The Instant Stress Reducer

    Let’s wrap up our week exploring stress reduction with the simplest and most effective way to instantly break through those cycles of stress—exercise. It doesn’t have to be high-intensity, all-out, P90X-type exercise, just getting up and moving–moderate exercise.

    In the moments of intense time pressure that often accompany stress, you may think that you just don’t have time for it. However, there’s really no better time to exercise than when you’re totally stressed out.

    In the heat of stress, you’re probably not functioning at your best. You may find yourself reactive and not thinking clearly. You may not be able to see the best alternatives or feel able to choose them. Stress actually inhibits your higher brain centers from coming on line.

    A short exercise break can calm your nervous system, energize your body and brain, and clear your mind for what you’ve got to get done. It can be as simple as taking a ten-minute walk outside. Walk at a pace that elevates your heart-rate and deepens your breathing slightly. Look up at the sky and take in the environment around you. Give your mind a break from figuring things out as you move your body.

    I’ve often found that great insights and solutions come naturally while I’m taking walks. Also, when I get back to what I have to do, I’m more relaxed, centered, and focused.

    When you exercise, your brain and body get more oxygen. You pump stagnant blood back to your lungs for refueling. You release the static tension in your muscles, you stimulate the production of energy at a cellular level, and you even stimulate neuro-genesis, the creation of new brain cells. At the same time, your body produces positive neuro-chemicals called “endorphins” that boost your mood—even better than anti-depressants or stimulants and with only positive side-effects.
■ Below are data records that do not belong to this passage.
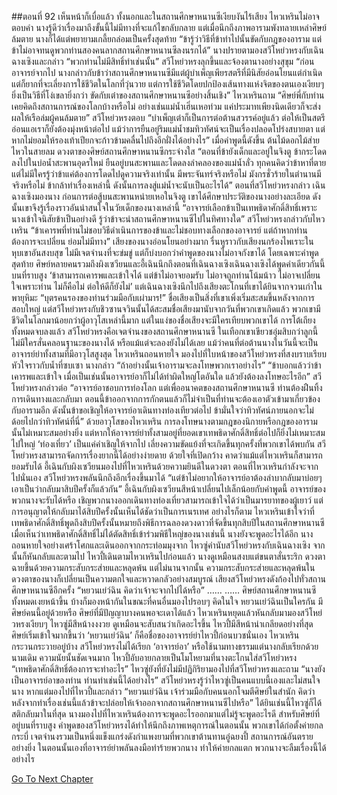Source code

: ##ตอนที่ 92 เห็นหน้าก็เบื่อแล้ว
ทั้งนอกและในสถานศึกษาหนานซีเงียบงันไร้เสียง
ไหวเหรินไม่อาจตอบคำ
นางรู้ดีว่าเรื่องมาถึงขั้นนี้ไม่มีทางที่จะแก้ไขกลับกลาย แต่เมื่อนึกถึงภาพอารามพังทลายเหล่าศิษย์ล้มตาย นางก็ได้แต่พยายามเกลี้ยกล่อมเป็นครั้งสุดท้าย
“ข้ารู้ว่าวิธีที่ข้าทำไปนั้นขัดกับกฎของอาราม แต่ข้าไม่อาจทนดูพวกท่านสองคนลากสถานศึกษาหนานซีลงนรกได้”
นางปรายตามองสวีโหย่วหรงกับเฉินฉางเซิงและกล่าว “พวกท่านไม่มีสิทธิ์ทำเช่นนั้น”
สวีโหย่วหรงลุกขึ้นและจ้องตานางอย่างสุขุม “ก่อนอาจารย์จากไป นางกล่าวกับข้าว่าสถานศึกษาหนานซีมีแต่ผู้บำเพ็ญเพียรสตรีที่มีนิสัยอ่อนโยนแต่กำเนิด แต่ก็ยากที่จะเลี่ยงการใช้ชีวิตในโลกที่วุ่นวาย แต่การใช้ชีวิตโดยปกป้องเส้นทางแห่งจิตของตนเองเงียบๆ ยิ่งเป็นวิธีที่โง่เขลายิ่งกว่า ขัดกับเต๋าของสถานศึกษาหนานซีอย่างสิ้นเชิง”
ไหวเหรินถาม “ศิษย์พี่กับท่านเคยคิดถึงสถานการณ์ของโลกบ้างหรือไม่ อย่างเช่นแม่น้ำเฮิ่นเหอท่วม แค่ประมาทเพียงนิดเดียวก็จะส่งผลให้เรือล่มผู้คนล้มตาย”
สวีโหย่วหรงตอบ “บำเพ็ญเต๋าก็เป็นการต่อต้านสวรรค์อยู่แล้ว ต่อให้เป็นสตรีอ่อนแอเราก็ยังต้องมุ่งหน้าต่อไป แม้ว่าการยืนอยู่ริมแม่น้ำชมทิวทัศน์จะเป็นเรื่องปลอดโปร่งสบายตา แต่หากไม่ยอมให้รองเท้าเปียกจะก้าวข้ามคลื่นไปถึงอีกฝั่งได้อย่างไร”
เมื่อคำพูดนี้ดังขึ้น ต้นไม้ดอกไม้ส่ายไหวในสายลม ดวงตาของศิษย์สถานศึกษาหนานซีกระจ่างใส
“ตอนที่ข้ายังเด็กและอยู่ในจิงตู ข้ากระโดดลงไปในบ่อน้ำสะพานอุดรใหม่ ยืนอยู่บนสะพานและโดดลงลำคลองของแม่น้ำลั่ว ทุกคนคิดว่าข้าหาที่ตาย แต่ไม่มีใครรู้ว่าข้าแค่ต้องการโดดไปดูความจริงเท่านั้น มีพระจันทร์จริงหรือไม่ มังกรชั่วร้ายในตำนานมีจริงหรือไม่ ข้ากล้าทำเรื่องเหล่านี้ ดังนั้นการลงสู่แม่น้ำจะนับเป็นอะไรได้”
ตอนที่สวีโหย่วหรงกล่าว เฉินฉางเซิงมองนาง
ก่อนการต่อสู้บนสะพานหน่ายเหอในจิงตู เขาได้ศึกษาประวัติของนางอย่างละเอียด ดังนั้นเขาจึงรู้เรื่องราวอันน่าสนใจในวัยเด็กของนางเหล่านี้
“อาจารย์เลือกข้าเป็นเทพธิดาศักดิ์สิทธิ์เพราะนางเข้าใจนิสัยข้าเป็นอย่างดี รู้ว่าข้าจะนำสถานศึกษาหนานซีไปในทิศทางใด”
สวีโหย่วหรงกล่าวกับไหวเหริน “ข้าเคารพที่ท่านไม่ชอบวิธีดำเนินการของข้าและไม่ชอบทางเลือกของอาจารย์ แต่ถ้าหากท่านต้องการจะเปลี่ยน ย่อมไม่มีทาง”
เสียงของนางอ่อนโยนอย่างมาก รื่นหูราวกับเสียงนกร้องไพเราะในหุบเขาอันสงบสุข ไม่มีเจตจำนงที่จะข่มขู่ แต่ก็บ่งบอกว่าคำพูดของนางไม่อาจกังขาได้
โดยเฉพาะคำพูดสุดท้าย ศิษย์หลายคนรวมถึงผิงเซวียนและอี้เฉินนึกถึงตอนที่เฉินฉางเซิงเฉินฉางเซิงได้พูดคำเดียวกันนี้บนที่ราบสูง
‘ข้าสามารถเคารพและเข้าใจได้ แต่ข้าไม่อาจยอมรับ ไม่อาจถูกท่านโน้มน้าว ไม่อาจเปลี่ยนใจเพราะท่าน ไม่ก็คือไม่ ต่อให้ดีก็ยังไม่’
แต่เฉินฉางเซิงนึกไปถึงเสียงตะโกนที่เขาได้ยินจากจวนเก่าในพายุหิมะ
“บุตรคนรองของท่านร่วมมือกับเผ่ามาร!”
ชื่อเสียงเป็นสิ่งที่เขาเพิ่งเริ่มสะสมขึ้นหลังจากการสอบใหญ่
แต่สวีโหย่วหรงกับชิวซานจวินนั้นได้สะสมชื่อเสียงมานับจากวันที่พวกเขาเกิดแล้ว
พวกเขามีชีวิตในโลกมาน้อยกว่าผู้อาวุโสเหล่านี้มาก แต่ในแง่ของชื่อเสียงจะมีใครเทียบพวกเขาได้
การโต้เถียงทั้งหมดจบลงแล้ว
สวีโหย่วหรงคือเจตจำนงของสถานศึกษาหนานซี
ในเทือกเขาเขียวชอุ่มสิบกว่าลูกนี้ ไม่มีใครสั่นคลอนฐานะของนางได้ หรือแม้แต่จะลองยังไม่ได้เลย
แม้ว่าคนที่ต่อต้านนางในวันนี้จะเป็นอาจารย์ย่าทั้งสามที่มีอาวุโสสูงสุด
ไหวเหรินถอนหายใจ มองไปที่ใบหน้าของสวีโหย่วหรงที่สงบราบเรียบ หัวใจราวกับน้ำที่ซบเซา นางกล่าว “ถ้าอย่างนั้นเจ้าอารามจะลงโทษพวกเราอย่างไร”
“ข้าบอกแล้วว่าข้าเคารพและเข้าใจ เมื่อเป็นเช่นนั้นอาจารย์อาก็ไม่ได้ทำผิดใหญ่โตอันใด แล้วยังต้องลงโทษอะไรอีก”
สวีโหย่วหรงกล่าวต่อ “อาจารย์อาชอบการท่องโลก แต่เพื่ออนาคตของสถานศึกษาหนานซี ท่านต้องฝืนทิ้งการเดินทางและกลับมา ตอนนี้ข้าออกจากการกักตนแล้วก็ไม่จำเป็นที่ท่านจะต้องเอาตัวเข้ามาเกี่ยวข้องกับอารามอีก ดังนั้นข้าขอเชิญให้อาจารย์อาเดินทางท่องเทียวต่อไป ข้ามั่นใจว่าทิวทัศน์ภายนอกจะไม่ด้อยไปกว่าทิวทัศน์ที่นี่”
ด้วยอาวุโสของไหวเหริน การลงโทษนางตามกฎของนิกายหรือกฎของอารามนั้นไม่เหมาะสมอย่างยิ่ง
แต่หากให้อาจารย์ย่าทั้งสามอยู่ที่ยอดเขาเทพธิดาศักดิ์สิทธิ์ต่อไปก็ยิ่งไม่เหมาะสมไปใหญ่
‘ท่องเที่ยว’ เป็นแค่คำเชิญให้จากไป เลี่ยงความขัดแย้งที่จะเกิดขึ้นทุกครั้งที่พวกเขาได้พบกัน
สวีโหย่วหรงสามารถจัดการเรื่องยากนี้ได้อย่างง่ายดาย ด้วยใจที่เปิดกว้าง คาดว่าแม้แต่ไหวเหรินก็สามารถยอมรับได้
อี้เฉินกับผิงเซวียนมองไปที่ไหวเหรินด้วยความยินดีในดวงตา
ตอนที่ไหวเหรินกำลังจะจากไปนั่นเอง สวีโหย่วหรงพลันนึกถึงอีกเรื่องขึ้นมาได้
“แต่ข้าไม่อยากให้อาจารย์อาต้องลำบากลับมาบ่อยๆ เอาเป็นว่ากลับมาสิบปีครั้งก็แล้วกัน”
อี้เฉินกับผิงเซวียนสีหน้าเปลี่ยนไปเล็กน้อยกับคำพูดนี้ อาจารย์ของพวกนางจะรับได้หรือ
เชิญพวกนางออกเดินทางท่องเที่ยวสามารถเข้าใจได้ว่าเป็นมารยาทของผู้เยาว์ แต่การอนุญาตให้กลับมาได้สิบปีครั้งนั้นเห็นได้ชัดว่าเป็นการเนรเทศ
อย่างไรก็ตาม ไหวเหรินเข้าใจว่าที่เทพธิดาศักดิ์สิทธิ์พูดถึงสิบปีครั้งนั้นหมายถึงพิธีการฉลองดวงดาวที่จัดขึ้นทุกสิบปีในสถานศึกษาหนานซี
เมื่อเห็นว่าเทพธิดาศักดิ์สิทธิ์ไม่ได้ตัดสิทธิ์เข้าร่วมพิธีใหญ่ของนางเช่นนี้ นางยังจะพูดอะไรได้อีก
นางถอนหายใจอย่างเศร้าโศกและเดินออกจากกระท่อมมุงจาก
ไหวซู่คำนับสวีโหย่วหรงกับเฉินฉางเซิง จากนั้นก็หันกลับและตามไป
ไหวปี้เดินตามไหวเหรินไปก่อนแล้ว นางดูเหมือนสงบแต่ขนตาสั่นระริก ดวงตาฉายขึ้นด้วยความกระสับกระส่ายและหลุดพ้น
แต่ไม่นานจากนั้น ความกระสับกระส่ายและหลุดพ้นในดวงตาของนางก็เปลี่ยนเป็นความตกใจและหวาดกลัวอย่างสมบูรณ์
เสียงสวีโหย่วหรงดังก้องไปทั่วสถานศึกษาหนานซีอีกครั้ง
“หยวนเย่ว์ฉิน คิดว่าเจ้าจะจากไปได้หรือ”
……
……
ศิษย์สถานศึกษาหนานซีทั้งหมดเงยหน้าขึ้น
บ้างก็มองหน้ากันในขณะที่คนอื่นมองไปรอบๆ คิดในใจ หยวนเย่ว์ฉินเป็นใครกัน มีศิษย์คนนี้อยู่ด้วยหรือ
ศิษย์ที่มีปัญญาบางคนพอจะเดาได้แล้ว
ไหวเหรินหยุดแล้วหันกลับมามองสวีโหย่วหรงเงียบๆ
ไหวซู่มีสีหน้างงงวย ดูเหมือนจะสับสนว่าเกิดอะไรขึ้น
ไหวปี้มีสีหน้าน่าเกลียดอย่างที่สุด
ศิษย์เริ่มเข้าใจมากขึ้นว่า ‘หยวนเย่ว์ฉิน’ ก็คือชื่อของอาจารย์ย่าไหวปี้ก่อนบวชนั่นเอง
ไหวเหรินกระวนกระวายอยู่บ้าง
สวีโหย่วหรงไม่ได้เรียก ‘อาจารย์อา’ หรือใช้นามทางธรรมแต่นางกลับเรียกด้วยนามเดิม ความนัยนั้นชัดเจนมาก
ไหวปี้อับอายกลายเป็นโมโหยามที่นางตะโกนใส่สวีโหย่วหรง “เทพธิดาศักดิ์สิทธิ์ต้องการจะทำอะไร”
ไหวซู่ยังที่ยังไม่มีปฏิกิริยามองไปที่สวีโหย่วหรงและถาม “นางยังเป็นอาจารย์อาของท่าน ท่านทำเช่นนี้ได้อย่างไร”
สวีโหย่วหรงรู้ว่าไหวซู่เป็นคนแบบนี้เองและไม่สนใจนาง หากแต่มองไปที่ไหวปี้และกล่าว “หยวนเย่ว์ฉิน เจ้าร่วมมือกับคนนอกโจมตีศิษย์ในสำนัก คิดว่าหลังจากทำเรื่องเช่นนี้แล้วข้าจะปล่อยให้เจ้าออกจากสถานศึกษาหนานซีไปหรือ”
ได้ยินเช่นนี้ไหวซู่ก็ได้สติกลับมาในที่สุด นางมองไปที่ไหวเหรินต้องการจะพูดอะไรออกมาแต่ไม่รู้จะพูดอะไรดี
สำหรับศิษย์ที่อยู่บนที่ราบสูง คำพูดของสวีโหย่วหรงได้ทำให้นึกถึงภาพเหตุการณ์ในตอนนั้น
พวกเขาได้ก่อตั้งค่ายกลกระบี่ เจตจำนงรวมเป็นหนึ่งแข็งแกร่งดังกำแพงยามที่พวกเขาต้านทานอู๋ฉยงปี้ สถานการณ์อันตรายอย่างยิ่ง
ในตอนนั้นเองที่อาจารย์ย่าพลันลงมือทำร้ายพวกนาง ทำให้ค่ายกลแตก
พวกนางจะลืมเรื่องนี้ได้อย่างไร


[Go To Next Chapter]( ./919.md)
    Most importantly, exercise breaks the damaging neurological groove of your stress response and initiates your body’s natural recovery mode—the relaxation response.

    No matter what time you choose to exercise, find some time for a little movement every day. Starting your day with exercise can put you in a great mood and set the stage for better management of all the things you have to do. Consider taking short exercise breaks during your day and/or ending particularly stressful days with a good workout.

    Though you might not feel like exercising when you are wound up in stress mode, once you get into it for even a few minutes, you’ll be glad you did.